So if you have more fighters than he has average hit potential... your whole fleet can hide behind a few measly fighters to all roll 9+'s to repair disabled batteries. That is not useless.
Jeffr0,
Yes, that isn't useless. It's also little more than a game artifact.
You can't come up with any plausible explanation for odder aspects of
HG2's Line-Reserve mechanism. The idea that one measly fighter somehow shielding an entire fleet from an enemy's fire is both mind-boggling and unexplainable.
It's similar to what happens to trucks, scout cars, and light tanks in Avalon Hill's
Panzerblitz. The rules don't really allow for those units to be used in the manner they were actually used, so players use them as sacrificial roadblocks instead.
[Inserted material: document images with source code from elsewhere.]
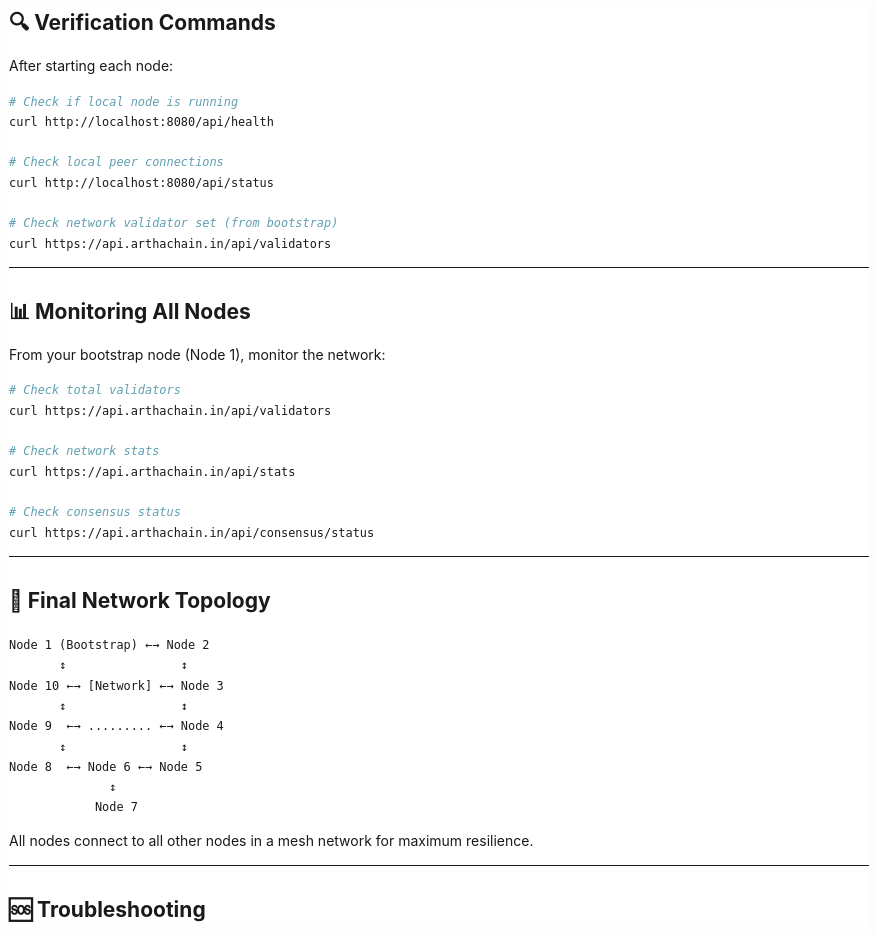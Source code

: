 
## 🔍 Verification Commands

After starting each node:

```bash
# Check if local node is running
curl http://localhost:8080/api/health

# Check local peer connections
curl http://localhost:8080/api/status

# Check network validator set (from bootstrap)
curl https://api.arthachain.in/api/validators
```

---

## 📊 Monitoring All Nodes

From your bootstrap node (Node 1), monitor the network:

```bash
# Check total validators
curl https://api.arthachain.in/api/validators

# Check network stats
curl https://api.arthachain.in/api/stats

# Check consensus status
curl https://api.arthachain.in/api/consensus/status
```

---

## 🎯 Final Network Topology

```
Node 1 (Bootstrap) ←→ Node 2
       ↕                ↕
Node 10 ←→ [Network] ←→ Node 3
       ↕                ↕
Node 9  ←→ ......... ←→ Node 4
       ↕                ↕
Node 8  ←→ Node 6 ←→ Node 5
              ↕
            Node 7
```

All nodes connect to all other nodes in a mesh network for maximum resilience.

---

## 🆘 Troubleshooting
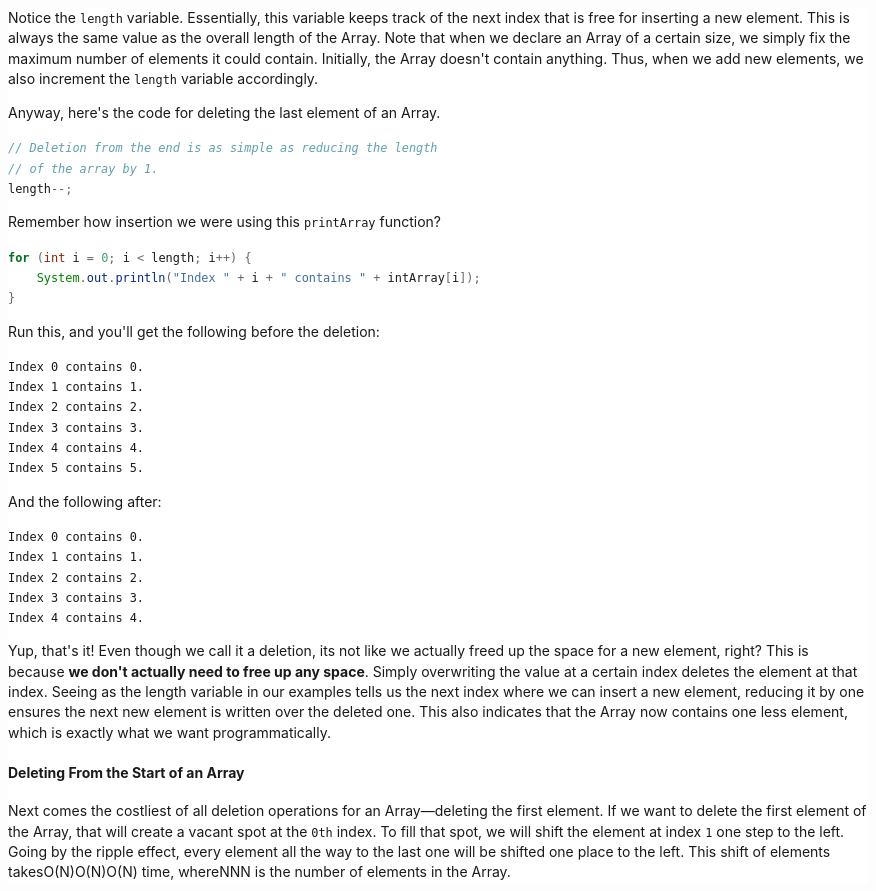 Notice the `length` variable. Essentially, this variable keeps track of the next index that is free for inserting a new element. This is always the same value as the overall length of the Array. Note that when we declare an Array of a certain size, we simply fix the maximum number of elements it could contain. Initially, the Array doesn't contain anything. Thus, when we add new elements, we also increment the `length` variable accordingly.

Anyway, here's the code for deleting the last element of an Array.

```cpp
// Deletion from the end is as simple as reducing the length
// of the array by 1.
length--;
```

Remember how insertion we were using this `printArray` function?

```java
for (int i = 0; i < length; i++) {
    System.out.println("Index " + i + " contains " + intArray[i]);
}
```

Run this, and you'll get the following before the deletion:

```
Index 0 contains 0.
Index 1 contains 1.
Index 2 contains 2.
Index 3 contains 3.
Index 4 contains 4.
Index 5 contains 5.
```

And the following after:

```
Index 0 contains 0.
Index 1 contains 1.
Index 2 contains 2.
Index 3 contains 3.
Index 4 contains 4.
```

Yup, that's it! Even though we call it a deletion, its not like we actually freed up the space for a new element, right? This is because **we don't actually need to free up any space**. Simply overwriting the value at a certain index deletes the element at that index. Seeing as the length variable in our examples tells us the next index where we can insert a new element, reducing it by one ensures the next new element is written over the deleted one. This also indicates that the Array now contains one less element, which is exactly what we want programmatically.

#### Deleting From the Start of an Array <a href="deleting-from-the-start-of-an-array" id="deleting-from-the-start-of-an-array"></a>

Next comes the costliest of all deletion operations for an Array—deleting the first element. If we want to delete the first element of the Array, that will create a vacant spot at the `0th` index. To fill that spot, we will shift the element at index `1` one step to the left. Going by the ripple effect, every element all the way to the last one will be shifted one place to the left. This shift of elements takesO(N)O(N)O(N) time, whereNNN is the number of elements in the Array.
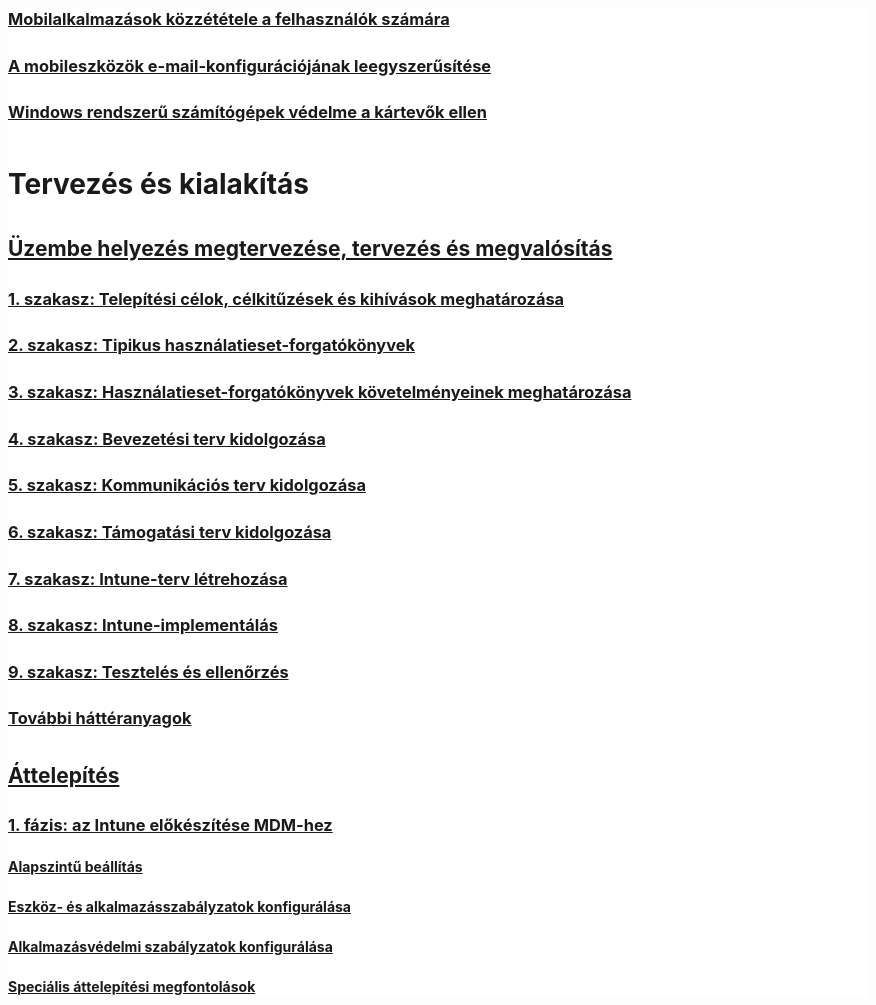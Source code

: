 ### [Mobilalkalmazások közzététele a felhasználók számára](get-started/publish-mobile-apps-to-users.md)
### [A mobileszközök e-mail-konfigurációjának leegyszerűsítése](get-started/simplify-email-configuration-on-mobile-devices.md)
### [Windows rendszerű számítógépek védelme a kártevők ellen](get-started/protect-pcs-against-malware-threats.md)

# Tervezés és kialakítás
## [Üzembe helyezés megtervezése, tervezés és megvalósítás](/intune/planning-guide?toc=/intune-classic/toc.json)
### [1. szakasz: Telepítési célok, célkitűzések és kihívások meghatározása](/intune/planning-guide-deployment-goals?toc=/intune-classic/toc.json)
### [2. szakasz: Tipikus használatieset-forgatókönyvek](/intune/planning-guide-scenarios?toc=/intune-classic/toc.json)
### [3. szakasz: Használatieset-forgatókönyvek követelményeinek meghatározása](/intune/planning-guide-requirements?toc=/intune-classic/toc.json)
### [4. szakasz: Bevezetési terv kidolgozása](/intune/planning-guide-rollout-plan?toc=/intune-classic/toc.json)
### [5. szakasz: Kommunikációs terv kidolgozása](/intune/planning-guide-communication-plan?toc=/intune-classic/toc.json)
### [6. szakasz: Támogatási terv kidolgozása](/intune/planning-guide-support-plan?toc=/intune-classic/toc.json)
### [7. szakasz: Intune-terv létrehozása](/intune/planning-guide-design?toc=/intune-classic/toc.json)
### [8. szakasz: Intune-implementálás](/intune/planning-guide-onboarding?toc=/intune-classic/toc.json)
### [9. szakasz: Tesztelés és ellenőrzés](/intune/planning-guide-test-validation?toc=/intune-classic/toc.json)
### [További háttéranyagok](/intune/planning-guide-resources?toc=/intune-classic/toc.json)
## [Áttelepítés](/intune/migration-guide?toc=/intune-classic/toc.json)
### [1. fázis: az Intune előkészítése MDM-hez](/intune/migration-guide-prepare?toc=/intune-classic/toc.json)
#### [Alapszintű beállítás](/intune/migration-guide-setup?toc=/intune-classic/toc.json)
#### [Eszköz- és alkalmazásszabályzatok konfigurálása](/intune/migration-guide-configure-policies?toc=/intune-classic/toc.json)
#### [Alkalmazásvédelmi szabályzatok konfigurálása](/intune/migration-guide-app-protection-policies?toc=/intune-classic/toc.json)
#### [Speciális áttelepítési megfontolások](/intune/migration-guide-considerations?toc=/intune-classic/toc.json)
Keeping this in mind, I don't think we can use the Line-Reserve mechanism to deduce much about the role of fighter's in
Traveller space combat.
Something I do find interesting, however, is that little gem you found in
HG2's boarding rules. I've been putzing around with Our Olde Game for over thirty years now and I'm still surprised by all the little rules and concepts tucked away in various parts of
CT's text. A few years back, S4 found a space combat mini-game tucked away in some skill descriptions and now you've brought our attention to a "loophole" in
HG2's movement mechanism that has been "hidden" in the boarding rules.
I've always put up with the many oddities created by
HG2's "range band" movement system, especially with the nonsensical "movement" of vessels with little or no capacity to move. A ship could lose all fuel, its entire power plant, or its entire maneuver drive and yet it could still be "moved" into either the Line and Reserve and "keep up" with the battle.
You could (barely) explain moving a crippled ship from the Line to Reserve; the fleet's remaining ships move into position to shield the crippled one, but there was no way to explain a crippled ship moving from the Reserve to the Line or the fact that a crippled ship could somehow keep up with the fleet. Like scout cars being used as roadblocks, you just accepted it as an artifact of the game's rules.
Now, however, tucked into the boarding rules is a rule concerning "disabled" ships. If a ship is disabled and the force she belongs to opens range, she's left behind. Of course, this hidden rule isn't perfect and doesn't solve all the problems inherent with the "range band" movement system. "Disabled" also requires that a ship has no offensive weapons and the owning player must be the one who opens the range, but the rule opens up all sorts of tactical issues I'd never been aware of before.
Thanks for bringing it to my attention!